19.   The respondent also provided a statement from SY. SY said the applicant is her brother, and the respondent has been her friend for over three decades. SY said the respondent told her about the car, which she understood had sat undriven for a few years. SY said the respondent indicated that she was unsure if the car was still running, and needed to get rid of it by selling it to a scrap car company. SY said she told the respondent that she would be interested in buying the car because her brother, the applicant, was looking to buy a used car. SY said she told her brother, the applicant, about the car, including that the car had been sitting in the respondent’s garage for over 3 years and that the respondent was not aware of the car’s working condition. SY said she gave her brother, the applicant, the respondent’s contact information and he ended up purchasing the car for $200. SY said the respondent never indicated to her that the car was running.
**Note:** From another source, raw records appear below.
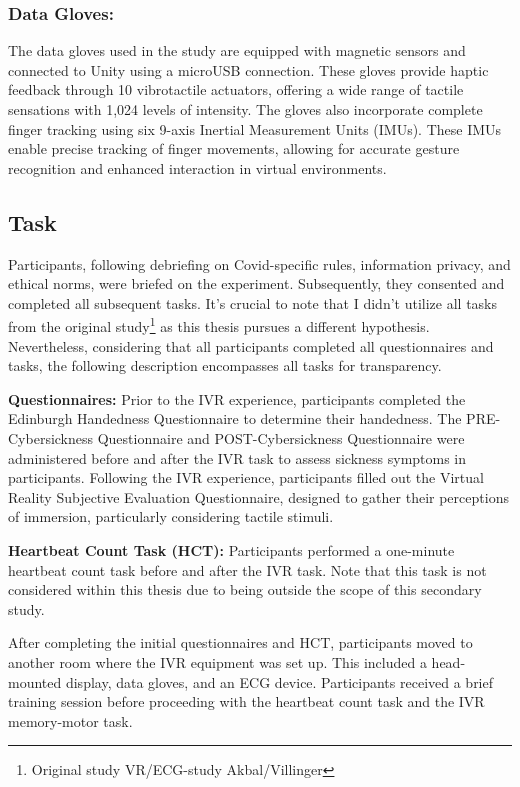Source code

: \documentclass[12pt,oneside,openright]{report}
\begin{document}
\subsubsection*{Data Gloves:}
The data gloves used in the study are equipped with magnetic sensors and connected to Unity using a microUSB connection. These gloves provide haptic feedback through 10 vibrotactile actuators, offering a wide range of tactile sensations with 1,024 levels of intensity. The gloves also incorporate complete finger tracking using six 9-axis Inertial Measurement Units (IMUs). These IMUs enable precise tracking of finger movements, allowing for accurate gesture recognition and enhanced interaction in virtual environments.


\subsection*{Task}

Participants, following debriefing on Covid-specific rules, information privacy, and ethical norms, were briefed on the experiment. Subsequently, they consented and completed all subsequent tasks. It's crucial to note that I didn't utilize all tasks from the original study\footnote{Original study VR/ECG-study Akbal/Villinger} as this thesis pursues a different hypothesis. Nevertheless, considering that all participants completed all questionnaires and tasks, the following description encompasses all tasks for transparency.

\textbf{Questionnaires:} Prior to the IVR experience, participants completed the Edinburgh Handedness Questionnaire to determine their handedness. The PRE-Cybersickness Questionnaire and POST-Cybersickness Questionnaire were administered before and after the IVR task to assess sickness symptoms in participants. Following the IVR experience, participants filled out the Virtual Reality Subjective Evaluation Questionnaire, designed to gather their perceptions of immersion, particularly considering tactile stimuli. 

\textbf{Heartbeat Count Task (HCT):} Participants performed a one-minute heartbeat count task before and after the IVR task. Note that this task is not considered within this thesis due to being outside the scope of this secondary study.

After completing the initial questionnaires and HCT, participants moved to another room where the IVR equipment was set up. This included a head-mounted display, data gloves, and an ECG device. Participants received a brief training session before proceeding with the heartbeat count task and the IVR memory-motor task.
\end{document}
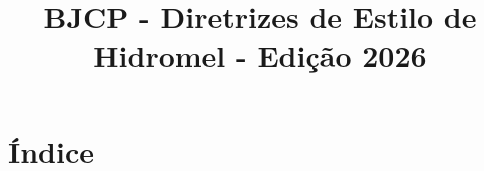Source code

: \documentclass[a4paper, 9t]{article}
\title{BJCP - Diretrizes de Estilo de Hidromel - Edição 2026}
\renewcommand*\contentsname{}
\begin{document}
\raggedcolumns


\section*{Índice}
\renewcommand\contentsname{}
\tableofcontents







\end{document}
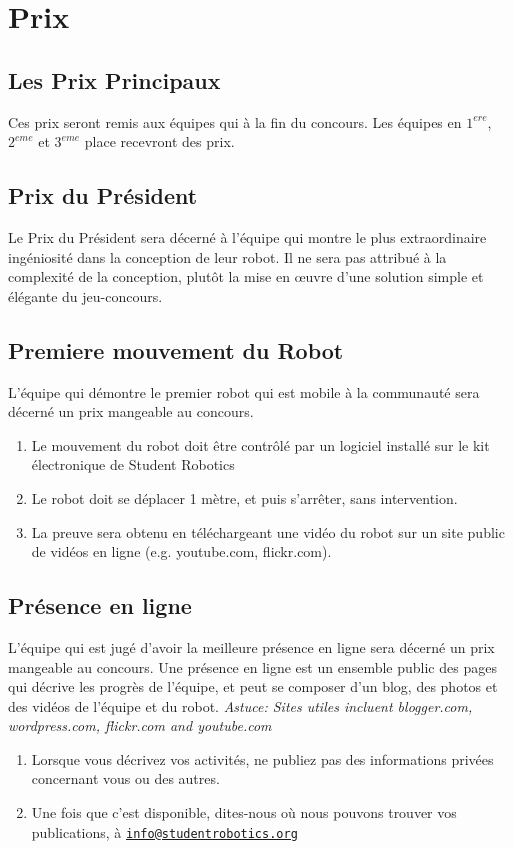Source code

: \section {Prix}
\label{sec:Awards}

\subsection{Les Prix Principaux}
Ces prix seront remis aux équipes qui à la fin du concours. Les équipes en $1^{ere}$, $2^{eme}$ et $3^{eme}$ place recevront des prix.

\subsection{Prix du Président}
Le Prix du Président sera décerné à l'équipe qui montre le plus extraordinaire ingéniosité dans la conception de leur robot. Il ne sera pas attribué à la complexité de la conception, plutôt la mise en œuvre d'une solution simple et élégante du jeu-concours.

\subsection{Premiere mouvement du Robot}
L'équipe qui démontre le premier robot qui est mobile à la communauté sera décerné un prix mangeable au concours.
\begin{enumerate}
\item Le mouvement du robot doit être contrôlé par un logiciel installé sur le kit électronique de Student Robotics
\item Le robot doit se déplacer 1 mètre, et puis s'arrêter, sans intervention.
\item La preuve sera obtenu en téléchargeant une vidéo du robot sur un site public de vidéos en ligne (e.g. youtube.com, flickr.com).
\end{enumerate}


\subsection{Présence en ligne}
L'équipe qui est jugé d'avoir la meilleure présence en ligne sera décerné un prix mangeable au concours. Une présence en ligne est un ensemble public des pages qui décrive les progrès de l'équipe, et peut se composer d'un blog, des photos et des vidéos de l'équipe et du robot.  \emph{Astuce: Sites utiles incluent blogger.com, wordpress.com, flickr.com and youtube.com}
\begin{enumerate}
\item Lorsque vous décrivez vos activités, ne publiez pas des informations privées concernant vous ou des autres.
\item Une fois que c'est disponible, dites-nous où nous pouvons trouver vos publications, à \linebreak\href{mailto:info@studentrobotics.org}{\nolinkurl{info@studentrobotics.org}}
\end{enumerate}
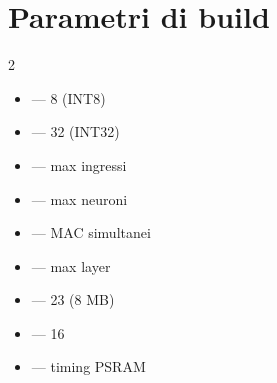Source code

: \section{Parametri di build}
\begin{multicols}{2}\footnotesize
\begin{itemize}
\item {} --- 8 (INT8)
\item {} --- 32 (INT32)
\item {} --- max ingressi
\item {} --- max neuroni
\item {} --- MAC simultanei
\columnbreak
\item {} --- max layer
\item {} --- 23 (8 MB)
\item {} --- 16
\item {} --- timing PSRAM
\end{itemize}
\end{multicols}

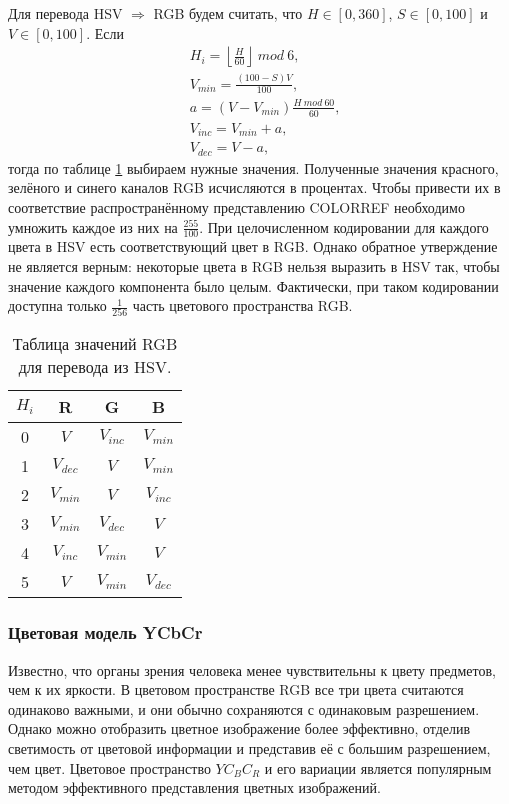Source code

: Для перевода HSV $\Rightarrow$ RGB будем считать, что $H \in [0,360]$, $S \in [0, 100]$ и
$V \in [0, 100]$. Если
\begin{equation}
	\begin{aligned}
	&H_i = \left\lfloor \frac{H}{60} \right\rfloor~mod~6, \\
	&V_{min} = \frac{(100-S)V}{100}, \\
	&a = (V-V_{min})\frac{H~mod~60}{60}, \\
	&V_{inc} = V_{min} + a, \\
	&V_{dec} = V-a,
\end{aligned}
\label{hsv-to-rgb}
\end{equation}
тогда по таблице \ref{rgb-hsv-table} выбираем нужные значения. Полученные значения красного, зелёного
и синего каналов RGB исчисляются в процентах. Чтобы привести их в соответствие распространённому
представлению COLORREF необходимо умножить каждое из них на $\displaystyle\frac{255}{100}$.
При целочисленном кодировании для каждого цвета в HSV есть соответствующий цвет в RGB. Однако
обратное утверждение не является верным: некоторые цвета в RGB нельзя выразить в HSV так, чтобы
значение каждого компонента было целым. Фактически, при таком кодировании доступна только
$\displaystyle\frac{1}{256}$ часть цветового пространства RGB. 

\begin{table}[ht]
	\centering
	\begin{tabular}
		{|c|c|c|c|}
		\hline $H_i$ & R & G & B \\ \hline 
		0 & $V$ & $V_{inc}$ & $V_{min}$ \\ \hline 
		1 & $V_{dec}$ & $V$ & $V_{min}$ \\ \hline 
		2 & $V_{min}$ & $V$ & $V_{inc}$ \\ \hline 
		3 & $V_{min}$ & $V_{dec}$ & $V$ \\ \hline 
		4 & $V_{inc}$ & $V_{min}$ & $V$ \\ \hline 
		5 & $V$ & $V_{min}$ & $V_{dec}$ \\ \hline 
	\end{tabular}
	\caption{Таблица значений RGB для перевода из HSV.}
	\label{rgb-hsv-table}
\end{table}

\subsubsection{Цветовая модель YCbCr}

Известно, что органы зрения человека менее чувствительны к цвету предметов, чем к их яркости. В
цветовом пространстве RGB все три цвета считаются одинаково важными, и они обычно сохраняются
с одинаковым разрешением. Однако можно отобразить цветное изображение более эффективно, 
отделив светимость от цветовой информации и представив её с большим разрешением, чем цвет.
Цветовое пространство $YC_BC_R$ и его вариации является популярным методом эффективного
представления цветных изображений.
20.   The applicant disputes SY’s statement and says SY only told him the car was in excellent shape with very low kilometres. I do not accept this submission. Although SY was not present at the time of the sale, I accept SY’s evidence that she told the applicant that the respondent was unsure if the car was still running. Given that SY is the applicant’s sister, I find it unlikely that the respondent would provide inconsistent information about the car’s condition to SY and the applicant. I find this supports a finding that it is unlikely the respondent made any representation to the applicant that the car would run with a new battery installed.

21.   Based on the available evidence, I find it unlikely that the respondent made any representation to the applicant that the car would run with a new battery installed. In making this finding, I place significant weight on the undisputed fact that the respondent sold the car for only $200. As noted, the parties do not dispute that a car of the same model and year in running condition would sell for more. I find it unlikely that the respondent would have only asked $200 for a car in excellent condition, with low kilometers, when all it needed was a new battery. I find it more likely than not that the respondent told the applicant that the car was not running, and did not misrepresent the car’s condition.

22.   Further, even if I am wrong and the respondent did misrepresent the car’s condition, I find it would be unreasonable for the applicant to rely on any such representation, given the car’s low sale price and the fact that the car had undisputedly sat unused for several years.

23.   Given all the above, I find buyer beware still applies to the car’s sale, and I dismiss the applicant’s claims.

CRT fees and expenses

24.   Under section 49 of the CRTA and CRT rules, the CRT will generally order an unsuccessful party to reimburse a successful party for CRT fees and reasonable dispute-related expenses. As the applicant is unsuccessful, I dismiss his fee claim. The respondent did not pay any CRT fees, and neither party claimed any dispute-related expenses.

ORDER

25.   I dismiss the applicant’s claims and this dispute.